Em tudo isto, é mais importante que a privatização tenha lugar do que a forma específica que assume. Num dos extremos do espectro de privatizações possíveis, podemos imaginar um único proprietário. Um aldeão rico, por exemplo, encarrega-se de manter e reparar a rua, tornando-se assim o seu proprietário. No outro extremo do espectro, podemos imaginar que a manutenção ou reparação inicial da rua é o resultado de um verdadeiro esforço comunitário. Nesse caso, não há apenas um proprietário da rua, mas cada membro da comunidade é (inicialmente) seu co-proprietário em pé de igualdade. Na ausência de uma harmonia pré-estabilizada de todos os interesses e ideias, essa co-propriedade requer um mecanismo de tomada de decisões relativamente ao desenvolvimento futuro da rua. Suponhamos que, como numa sociedade anónima, é a maioria dos proprietários da rua que determina o que fazer ou não fazer com ela. Esta regra, ou seja, a regra da maioria, parece ser conflituosa, mas não é assim neste caso. Qualquer proprietário insatisfeito com as decisões tomadas pela maioria dos proprietários, que considere que os encargos que lhe são impostos pela maioria são superiores aos benefícios que pode retirar da sua propriedade (parcial) da rua, pode sempre e em qualquer altura desistir ou “sair”. Pode vender a sua quota-parte de propriedade a outra pessoa, abrindo assim a possibilidade de concentração dos títulos de propriedade, possivelmente numa única mão, mantendo sempre o seu direito de passagem original.
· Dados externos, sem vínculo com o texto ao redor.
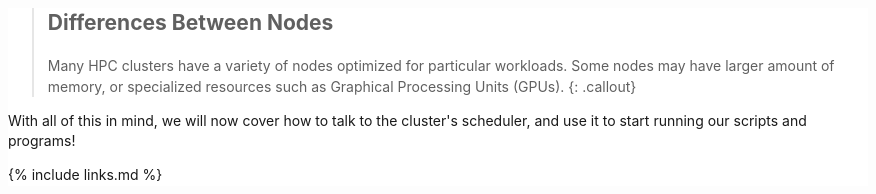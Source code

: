 > ## Differences Between Nodes
> Many HPC clusters have a variety of nodes optimized for particular workloads. Some nodes
> may have larger amount of memory, or specialized resources such as Graphical Processing Units
> (GPUs).
{: .callout}

With all of this in mind, we will now cover how to talk to the cluster's scheduler, and use it to
start running our scripts and programs!

{% include links.md %}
Em contrapartida, se a opção de saída não existir, ou seja, se uma pessoa não puder vender a sua parte da propriedade da rua ou se for despojada do seu antigo direito de passagem, cria-se um tipo de propriedade de rua muito diferente. Mas é precisamente isso que define e caracteriza a segunda opção de propriedade “pública”. A rua pública, neste sentido moderno da palavra “pública”, não é uma propriedade sem dono, como era no passado. Há um proprietário da rua – quer seja um indivíduo em particular, o rei da estrada, ou um governo de rua democraticamente eleito – que tem uma palavra exclusiva a dizer na definição das regras de trânsito e na determinação do desenvolvimento futuro da rua. Mas o governo da rua não permite que os seus eleitores, ou seja, o povo, que supostamente são os iguais co-proprietários da rua, vendam a sua quota-parte de propriedade (tornando-os assim proprietários compulsivos de algo de que poderiam preferir despojar-se). E nem o governo nem o rei permitem aos residentes da aldeia o acesso e a passagem sem restrições na rua anteriormente livre, mas condicionam a sua utilização posterior ao pagamento de uma taxa ou contribuição (tornando assim os residentes da aldeia novamente proprietários obrigatórios da rua, se apenas quiserem continuar a utilizá-la como antes).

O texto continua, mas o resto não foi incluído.